* **Problem requirements**:
Report each line of the data below in which "para" appears.

++++++

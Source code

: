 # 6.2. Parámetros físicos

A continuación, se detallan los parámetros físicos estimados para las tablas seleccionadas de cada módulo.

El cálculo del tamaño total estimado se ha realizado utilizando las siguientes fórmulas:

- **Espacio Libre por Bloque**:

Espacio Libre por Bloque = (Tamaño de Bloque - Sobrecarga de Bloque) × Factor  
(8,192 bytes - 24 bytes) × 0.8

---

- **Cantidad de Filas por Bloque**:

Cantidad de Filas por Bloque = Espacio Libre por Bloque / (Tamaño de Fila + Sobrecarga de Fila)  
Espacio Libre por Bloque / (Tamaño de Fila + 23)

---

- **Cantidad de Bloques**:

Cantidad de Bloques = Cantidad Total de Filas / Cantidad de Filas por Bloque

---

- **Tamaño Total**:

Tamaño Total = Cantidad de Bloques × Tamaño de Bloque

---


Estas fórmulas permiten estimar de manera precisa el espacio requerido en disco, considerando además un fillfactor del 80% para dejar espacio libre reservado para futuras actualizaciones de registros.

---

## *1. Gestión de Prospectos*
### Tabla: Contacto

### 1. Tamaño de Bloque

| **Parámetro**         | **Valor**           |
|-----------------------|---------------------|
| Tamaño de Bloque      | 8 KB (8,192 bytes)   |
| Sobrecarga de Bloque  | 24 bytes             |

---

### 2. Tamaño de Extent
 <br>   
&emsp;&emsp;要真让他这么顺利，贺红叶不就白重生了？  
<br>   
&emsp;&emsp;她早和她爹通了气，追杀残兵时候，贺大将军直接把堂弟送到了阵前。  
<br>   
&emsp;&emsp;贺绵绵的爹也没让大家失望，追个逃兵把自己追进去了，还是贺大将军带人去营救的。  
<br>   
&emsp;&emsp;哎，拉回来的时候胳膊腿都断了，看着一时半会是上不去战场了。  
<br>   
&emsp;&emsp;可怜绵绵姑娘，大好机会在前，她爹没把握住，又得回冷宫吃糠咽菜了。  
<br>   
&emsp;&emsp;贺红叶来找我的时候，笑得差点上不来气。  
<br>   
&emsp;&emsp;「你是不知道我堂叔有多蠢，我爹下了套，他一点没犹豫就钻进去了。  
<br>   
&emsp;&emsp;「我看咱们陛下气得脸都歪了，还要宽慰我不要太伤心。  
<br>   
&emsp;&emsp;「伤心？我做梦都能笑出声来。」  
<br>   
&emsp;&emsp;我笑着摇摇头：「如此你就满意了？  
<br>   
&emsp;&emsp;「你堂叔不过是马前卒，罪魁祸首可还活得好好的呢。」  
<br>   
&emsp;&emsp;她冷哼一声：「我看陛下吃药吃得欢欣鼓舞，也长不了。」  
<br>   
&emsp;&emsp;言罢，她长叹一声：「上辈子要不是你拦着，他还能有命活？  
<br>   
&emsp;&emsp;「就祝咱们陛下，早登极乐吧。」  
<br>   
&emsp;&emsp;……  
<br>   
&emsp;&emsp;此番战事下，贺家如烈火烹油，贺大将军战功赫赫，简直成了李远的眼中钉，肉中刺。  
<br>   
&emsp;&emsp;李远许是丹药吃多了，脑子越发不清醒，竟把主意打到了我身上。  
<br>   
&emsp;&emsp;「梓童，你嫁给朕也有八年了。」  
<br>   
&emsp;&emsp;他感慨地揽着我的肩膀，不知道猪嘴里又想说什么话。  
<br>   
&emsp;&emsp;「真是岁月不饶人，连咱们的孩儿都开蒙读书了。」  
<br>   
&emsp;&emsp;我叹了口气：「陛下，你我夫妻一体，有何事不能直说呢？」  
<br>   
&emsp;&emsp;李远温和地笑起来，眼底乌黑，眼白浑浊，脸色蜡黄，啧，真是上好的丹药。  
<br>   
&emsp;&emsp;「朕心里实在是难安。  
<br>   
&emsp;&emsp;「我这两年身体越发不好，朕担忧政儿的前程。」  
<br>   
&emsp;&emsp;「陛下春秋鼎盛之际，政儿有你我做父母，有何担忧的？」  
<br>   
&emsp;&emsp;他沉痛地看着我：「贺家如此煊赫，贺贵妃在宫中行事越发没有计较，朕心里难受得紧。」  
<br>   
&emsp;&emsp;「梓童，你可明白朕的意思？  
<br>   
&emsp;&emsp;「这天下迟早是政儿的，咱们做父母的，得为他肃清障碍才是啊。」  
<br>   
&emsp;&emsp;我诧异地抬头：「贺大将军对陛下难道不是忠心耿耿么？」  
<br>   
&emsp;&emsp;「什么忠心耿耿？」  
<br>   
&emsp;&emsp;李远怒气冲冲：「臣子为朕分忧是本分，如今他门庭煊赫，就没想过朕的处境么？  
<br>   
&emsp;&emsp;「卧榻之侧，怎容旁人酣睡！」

++++++

* **Solution for this task**:
A continuación, se detallan los parámetros físicos estimados para las tablas seleccionadas de cada módulo.
Estas fórmulas permiten estimar de manera precisa el espacio requerido en disco, considerando además un fillfactor del 80% para dejar espacio libre reservado para futuras actualizaciones de registros.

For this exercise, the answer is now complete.